What is expected: Your answer should consist of the lines in the listing that hold "symtab".

Dataset entries:
------------------------

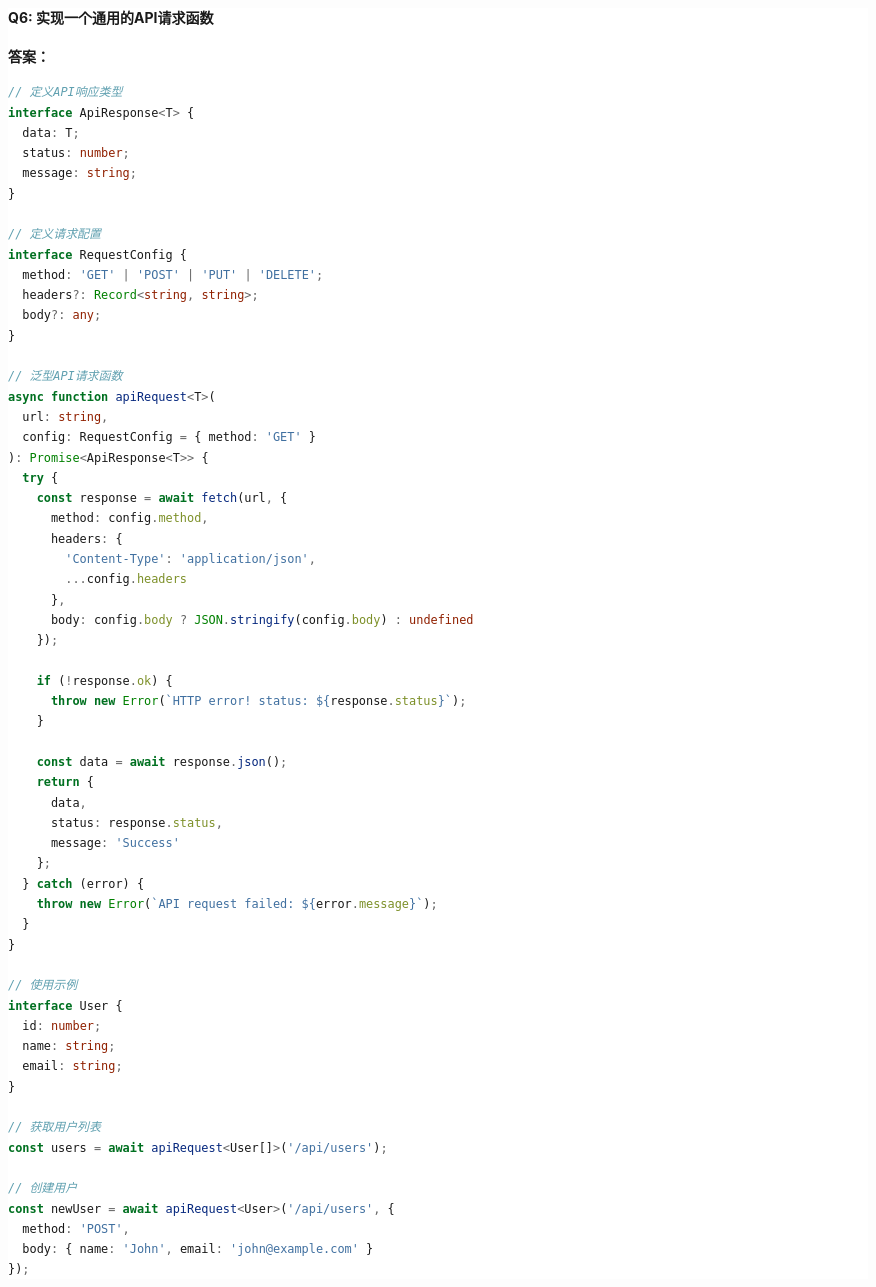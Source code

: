 #### Q6: 实现一个通用的API请求函数
**答案：**
```typescript
// 定义API响应类型
interface ApiResponse<T> {
  data: T;
  status: number;
  message: string;
}

// 定义请求配置
interface RequestConfig {
  method: 'GET' | 'POST' | 'PUT' | 'DELETE';
  headers?: Record<string, string>;
  body?: any;
}

// 泛型API请求函数
async function apiRequest<T>(
  url: string, 
  config: RequestConfig = { method: 'GET' }
): Promise<ApiResponse<T>> {
  try {
    const response = await fetch(url, {
      method: config.method,
      headers: {
        'Content-Type': 'application/json',
        ...config.headers
      },
      body: config.body ? JSON.stringify(config.body) : undefined
    });
    
    if (!response.ok) {
      throw new Error(`HTTP error! status: ${response.status}`);
    }
    
    const data = await response.json();
    return {
      data,
      status: response.status,
      message: 'Success'
    };
  } catch (error) {
    throw new Error(`API request failed: ${error.message}`);
  }
}

// 使用示例
interface User {
  id: number;
  name: string;
  email: string;
}

// 获取用户列表
const users = await apiRequest<User[]>('/api/users');

// 创建用户
const newUser = await apiRequest<User>('/api/users', {
  method: 'POST',
  body: { name: 'John', email: 'john@example.com' }
});
```
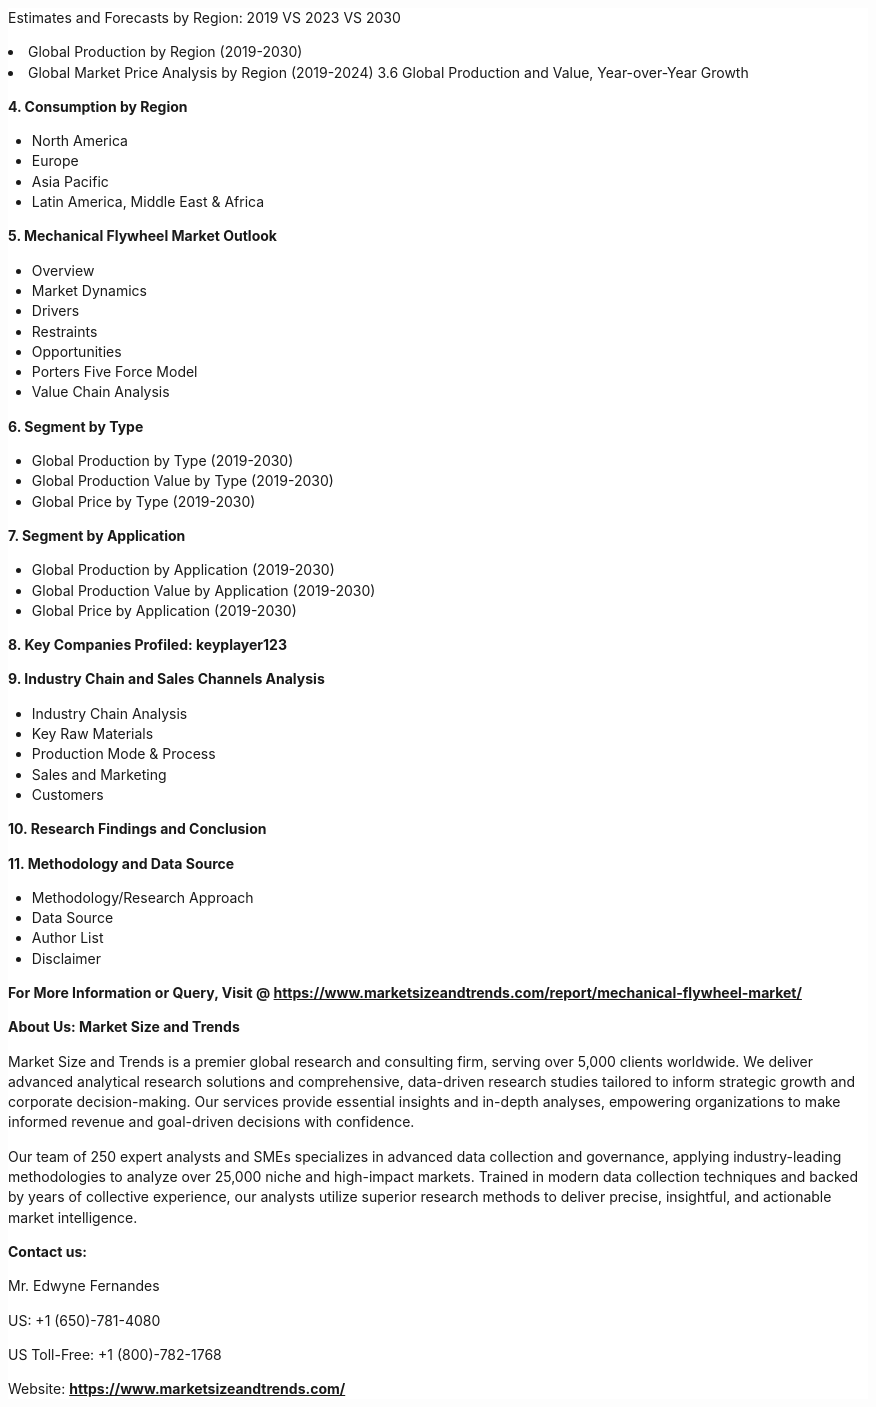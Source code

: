 Estimates and Forecasts by Region: 2019 VS 2023 VS 2030</li><li>Global Production by Region (2019-2030)</li><li>Global Market Price Analysis by Region (2019-2024) 3.6 Global Production and Value, Year-over-Year Growth</li></ul><p><strong>4. Consumption by Region</strong></p><ul><li>North America</li><li>Europe</li><li>Asia Pacific</li><li>Latin America, Middle East &amp; Africa</li></ul><p><strong>5. Mechanical Flywheel Market Outlook</strong></p><ul><li>Overview</li><li>Market Dynamics</li><li>Drivers</li><li>Restraints</li><li>Opportunities</li><li>Porters Five Force Model</li><li>Value Chain Analysis&nbsp;</li></ul><p><strong>6. Segment by Type</strong></p><ul><li>Global Production by Type (2019-2030)</li><li>Global Production Value by Type (2019-2030)</li><li>Global Price by Type (2019-2030)</li></ul><p><strong>7. Segment by Application</strong></p><ul><li>Global Production by Application (2019-2030)</li><li>Global Production Value by Application (2019-2030)</li><li>Global Price by Application (2019-2030)</li></ul><p><strong>8. Key Companies Profiled: keyplayer123</strong></p><p><strong>9. Industry Chain and Sales Channels Analysis</strong></p><ul><li>Industry Chain Analysis</li><li>Key Raw Materials</li><li>Production Mode &amp; Process</li><li>Sales and Marketing</li><li>Customers</li></ul><p><strong>10. Research Findings and Conclusion</strong></p><p><strong>11. Methodology and Data Source</strong></p><ul><li>Methodology/Research Approach</li><li>Data Source</li><li>Author List</li><li>Disclaimer</li></ul></p><p><strong>For More Information or Query, Visit @ <a href="https://www.marketsizeandtrends.com/report/mechanical-flywheel-market/">https://www.marketsizeandtrends.com/report/mechanical-flywheel-market/</a></strong></p><p><strong>About Us: Market Size and Trends</strong></p><p>Market Size and Trends is a premier global research and consulting firm, serving over 5,000 clients worldwide. We deliver advanced analytical research solutions and comprehensive, data-driven research studies tailored to inform strategic growth and corporate decision-making. Our services provide essential insights and in-depth analyses, empowering organizations to make informed revenue and goal-driven decisions with confidence.</p><p>Our team of 250 expert analysts and SMEs specializes in advanced data collection and governance, applying industry-leading methodologies to analyze over 25,000 niche and high-impact markets. Trained in modern data collection techniques and backed by years of collective experience, our analysts utilize superior research methods to deliver precise, insightful, and actionable market intelligence.</p><p><strong>Contact us:</strong></p><p>Mr. Edwyne Fernandes</p><p>US: +1 (650)-781-4080</p><p>US Toll-Free: +1 (800)-782-1768</p><p>Website: <strong><a href="https://www.marketsizeandtrends.com/">https://www.marketsizeandtrends.com/</a></strong></p>
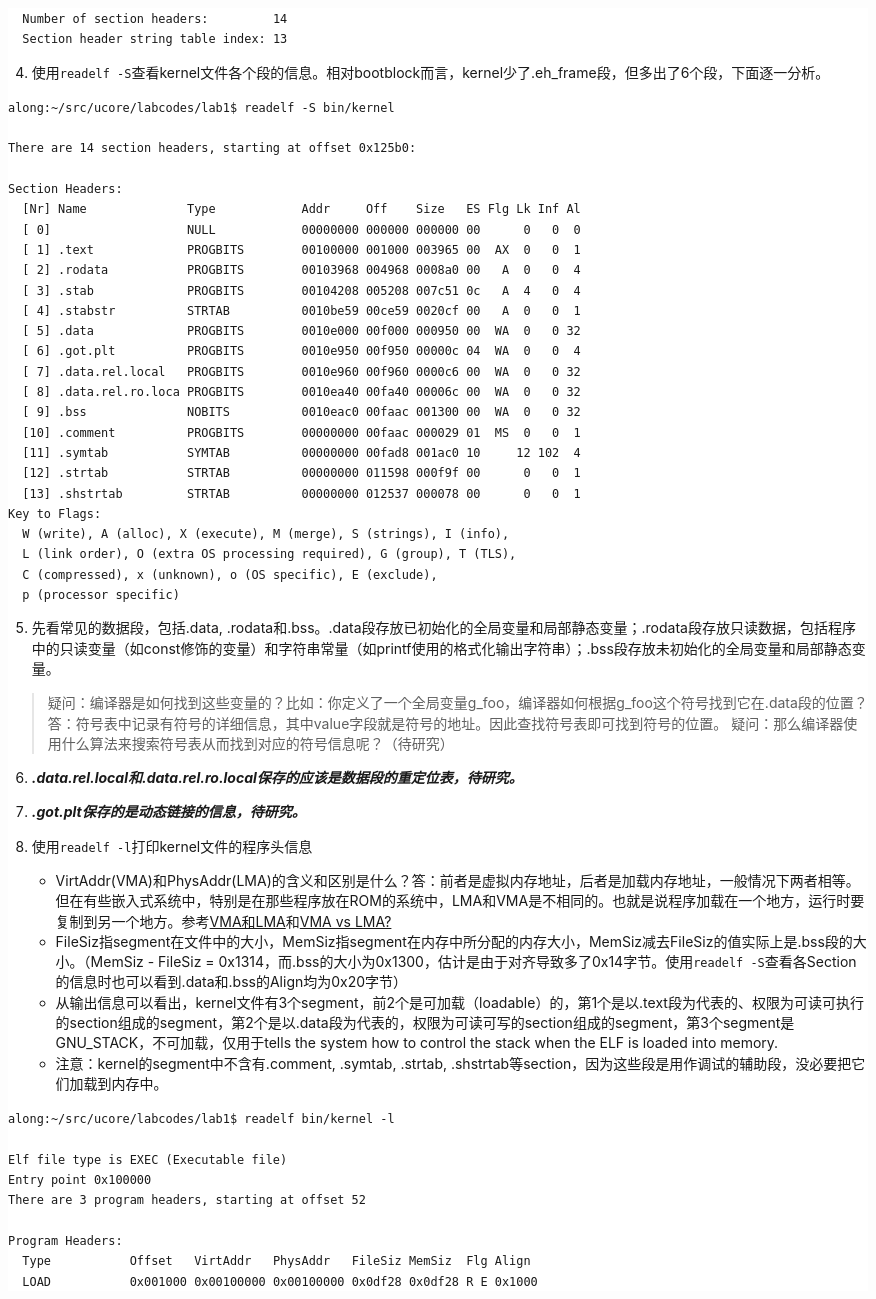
 ```
  Number of section headers:         14
  Section header string table index: 13
```

4. 使用`readelf -S`查看kernel文件各个段的信息。相对bootblock而言，kernel少了.eh_frame段，但多出了6个段，下面逐一分析。
```
along:~/src/ucore/labcodes/lab1$ readelf -S bin/kernel

There are 14 section headers, starting at offset 0x125b0:

Section Headers:
  [Nr] Name              Type            Addr     Off    Size   ES Flg Lk Inf Al
  [ 0]                   NULL            00000000 000000 000000 00      0   0  0
  [ 1] .text             PROGBITS        00100000 001000 003965 00  AX  0   0  1
  [ 2] .rodata           PROGBITS        00103968 004968 0008a0 00   A  0   0  4
  [ 3] .stab             PROGBITS        00104208 005208 007c51 0c   A  4   0  4
  [ 4] .stabstr          STRTAB          0010be59 00ce59 0020cf 00   A  0   0  1
  [ 5] .data             PROGBITS        0010e000 00f000 000950 00  WA  0   0 32
  [ 6] .got.plt          PROGBITS        0010e950 00f950 00000c 04  WA  0   0  4
  [ 7] .data.rel.local   PROGBITS        0010e960 00f960 0000c6 00  WA  0   0 32
  [ 8] .data.rel.ro.loca PROGBITS        0010ea40 00fa40 00006c 00  WA  0   0 32
  [ 9] .bss              NOBITS          0010eac0 00faac 001300 00  WA  0   0 32
  [10] .comment          PROGBITS        00000000 00faac 000029 01  MS  0   0  1
  [11] .symtab           SYMTAB          00000000 00fad8 001ac0 10     12 102  4
  [12] .strtab           STRTAB          00000000 011598 000f9f 00      0   0  1
  [13] .shstrtab         STRTAB          00000000 012537 000078 00      0   0  1
Key to Flags:
  W (write), A (alloc), X (execute), M (merge), S (strings), I (info),
  L (link order), O (extra OS processing required), G (group), T (TLS),
  C (compressed), x (unknown), o (OS specific), E (exclude),
  p (processor specific)
```

5. 先看常见的数据段，包括.data, .rodata和.bss。.data段存放已初始化的全局变量和局部静态变量；.rodata段存放只读数据，包括程序中的只读变量（如const修饰的变量）和字符串常量（如printf使用的格式化输出字符串）；.bss段存放未初始化的全局变量和局部静态变量。

> 疑问：编译器是如何找到这些变量的？比如：你定义了一个全局变量g_foo，编译器如何根据g_foo这个符号找到它在.data段的位置？  
> 答：符号表中记录有符号的详细信息，其中value字段就是符号的地址。因此查找符号表即可找到符号的位置。
> 疑问：那么编译器使用什么算法来搜索符号表从而找到对应的符号信息呢？（待研究）

6. ***.data.rel.local和.data.rel.ro.local保存的应该是数据段的重定位表，待研究。***

7. ***.got.plt保存的是动态链接的信息，待研究。***

8. 使用`readelf -l`打印kernel文件的程序头信息
    - VirtAddr(VMA)和PhysAddr(LMA)的含义和区别是什么？答：前者是虚拟内存地址，后者是加载内存地址，一般情况下两者相等。但在有些嵌入式系统中，特别是在那些程序放在ROM的系统中，LMA和VMA是不相同的。也就是说程序加载在一个地方，运行时要复制到另一个地方。参考[VMA和LMA](https://blog.csdn.net/crtnawwan9623/article/details/8153206)和[VMA vs LMA?](https://www.embeddedrelated.com/showthread/comp.arch.embedded/77071-1.php)
    - FileSiz指segment在文件中的大小，MemSiz指segment在内存中所分配的内存大小，MemSiz减去FileSiz的值实际上是.bss段的大小。（MemSiz - FileSiz = 0x1314，而.bss的大小为0x1300，估计是由于对齐导致多了0x14字节。使用`readelf -S`查看各Section的信息时也可以看到.data和.bss的Align均为0x20字节）
    - 从输出信息可以看出，kernel文件有3个segment，前2个是可加载（loadable）的，第1个是以.text段为代表的、权限为可读可执行的section组成的segment，第2个是以.data段为代表的，权限为可读可写的section组成的segment，第3个segment是GNU_STACK，不可加载，仅用于tells the system how to control the stack when the ELF is loaded into memory.
    - 注意：kernel的segment中不含有.comment, .symtab, .strtab, .shstrtab等section，因为这些段是用作调试的辅助段，没必要把它们加载到内存中。
```
along:~/src/ucore/labcodes/lab1$ readelf bin/kernel -l

Elf file type is EXEC (Executable file)
Entry point 0x100000
There are 3 program headers, starting at offset 52

Program Headers:
  Type           Offset   VirtAddr   PhysAddr   FileSiz MemSiz  Flg Align
  LOAD           0x001000 0x00100000 0x00100000 0x0df28 0x0df28 R E 0x1000
```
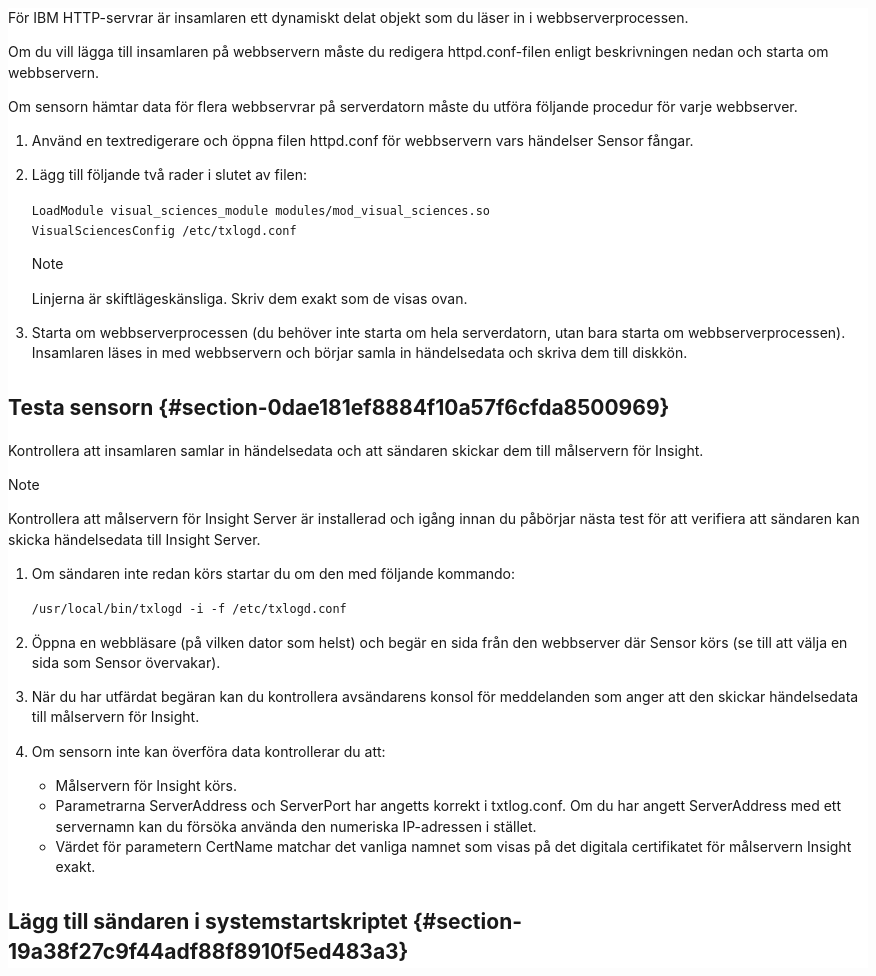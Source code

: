 För IBM HTTP-servrar är insamlaren ett dynamiskt delat objekt som du läser in i webbserverprocessen.

Om du vill lägga till insamlaren på webbservern måste du redigera httpd.conf-filen enligt beskrivningen nedan och starta om webbservern.

Om sensorn hämtar data för flera webbservrar på serverdatorn måste du utföra följande procedur för varje webbserver.

1. Använd en textredigerare och öppna filen httpd.conf för webbservern vars händelser Sensor fångar.
1. Lägg till följande två rader i slutet av filen:

   ```
   LoadModule visual_sciences_module modules/mod_visual_sciences.so 
   VisualSciencesConfig /etc/txlogd.conf
   ```

   >[!NOTE]
   >
   >Linjerna är skiftlägeskänsliga. Skriv dem exakt som de visas ovan.

1. Starta om webbserverprocessen (du behöver inte starta om hela serverdatorn, utan bara starta om webbserverprocessen). Insamlaren läses in med webbservern och börjar samla in händelsedata och skriva dem till diskkön.

## Testa sensorn {#section-0dae181ef8884f10a57f6cfda8500969}

Kontrollera att insamlaren samlar in händelsedata och att sändaren skickar dem till målservern för Insight.

>[!NOTE]
>
>Kontrollera att målservern för Insight Server är installerad och igång innan du påbörjar nästa test för att verifiera att sändaren kan skicka händelsedata till Insight Server.

1. Om sändaren inte redan körs startar du om den med följande kommando:

   ```
   /usr/local/bin/txlogd -i -f /etc/txlogd.conf 
   ```

1. Öppna en webbläsare (på vilken dator som helst) och begär en sida från den webbserver där Sensor körs (se till att välja en sida som Sensor övervakar).
1. När du har utfärdat begäran kan du kontrollera avsändarens konsol för meddelanden som anger att den skickar händelsedata till målservern för Insight.
1. Om sensorn inte kan överföra data kontrollerar du att:

   * Målservern för Insight körs.
   * Parametrarna ServerAddress och ServerPort har angetts korrekt i txtlog.conf. Om du har angett ServerAddress med ett servernamn kan du försöka använda den numeriska IP-adressen i stället.
   * Värdet för parametern CertName matchar det vanliga namnet som visas på det digitala certifikatet för målservern Insight exakt.

## Lägg till sändaren i systemstartskriptet {#section-19a38f27c9f44adf88f8910f5ed483a3}
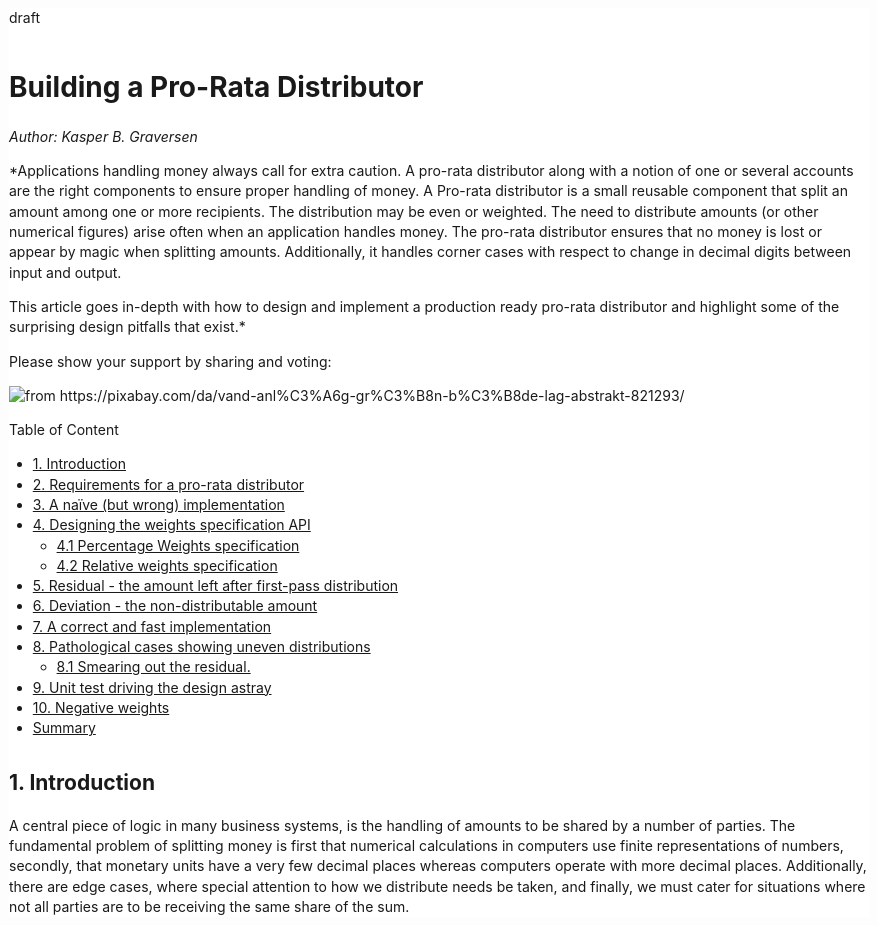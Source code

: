 ﻿draft
# Building a Pro-Rata Distributor
*Author: Kasper B. Graversen*
<ArticleHeaderUrls/>
<Categories Tags="Business_Pattern, Numerical_Calculations">
</Categories>


*Applications handling money always call for extra caution. A pro-rata distributor along with a notion of one or several accounts are the right components to ensure proper handling of money. A Pro-rata distributor is a small reusable component that split an amount among one or more recipients. The distribution may be even or weighted. The need to distribute amounts (or other numerical figures) arise often when an application handles money. The pro-rata distributor ensures that no money is lost or appear by magic when splitting amounts. Additionally, it handles corner cases with respect to change in decimal digits between input and output. 

This article goes in-depth with how to design and implement a production ready pro-rata distributor and highlight some of the surprising design pitfalls that exist.*


Please show your support by sharing and voting:

<SocialShareButtons>
</SocialShareButtons>

<img src="img/httpspixabay.comdavand-anlæg-grøn-bøde-lag-abstrakt-821293.jpg" alt="from https://pixabay.com/da/vand-anl%C3%A6g-gr%C3%B8n-b%C3%B8de-lag-abstrakt-821293/" >


Table of Content

   * [1. Introduction](#introduction)
   * [2. Requirements for a pro-rata distributor](#requirements-for-a-pro-rata-distributor)
   * [3. A naïve (but wrong) implementation](#a-naïve-but-wrong-implementation)
   * [4. Designing the weights specification API](#designing-the-weights-specification-api)
     * [4.1 Percentage Weights specification](#percentage-weights-specification)
     * [4.2 Relative weights specification](#relative-weights-specification)
   * [5. Residual - the amount left after first-pass distribution](#residual---the-amount-left-after-first-pass-distribution)
   * [6. Deviation - the non-distributable amount](#deviation---the-non-distributable-amount)
   * [7. A correct and fast implementation](#a-correct-and-fast-implementation)
   * [8. Pathological cases showing uneven distributions](#pathological-cases-showing-uneven-distributions)
     * [8.1 Smearing out the residual.](#smearing-out-the-residual)
   * [9. Unit test driving the design astray](#unit-test-driving-the-design-astray)
   * [10. Negative weights](#negative-weights)
   * [Summary](#summary)
    

## 1. Introduction
A central piece of logic in many business systems, is the handling of amounts to be shared by a number of parties. The fundamental problem of splitting money is first that numerical calculations in computers use finite representations of numbers, secondly, that monetary units have a very few decimal places whereas computers operate with more decimal places. Additionally, there are edge cases, where special attention to how we distribute needs be taken, and finally, we must cater for situations where not all parties are to be receiving the same share of the sum.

------------------------

Written answer:
  [11] .symtab           SYMTAB          00000000 00fad8 001ac0 10     12 102  4
    - 注意：kernel的segment中不含有.comment, .symtab, .strtab, .shstrtab等section，因为这些段是用作调试的辅助段，没必要把它们加载到内存中。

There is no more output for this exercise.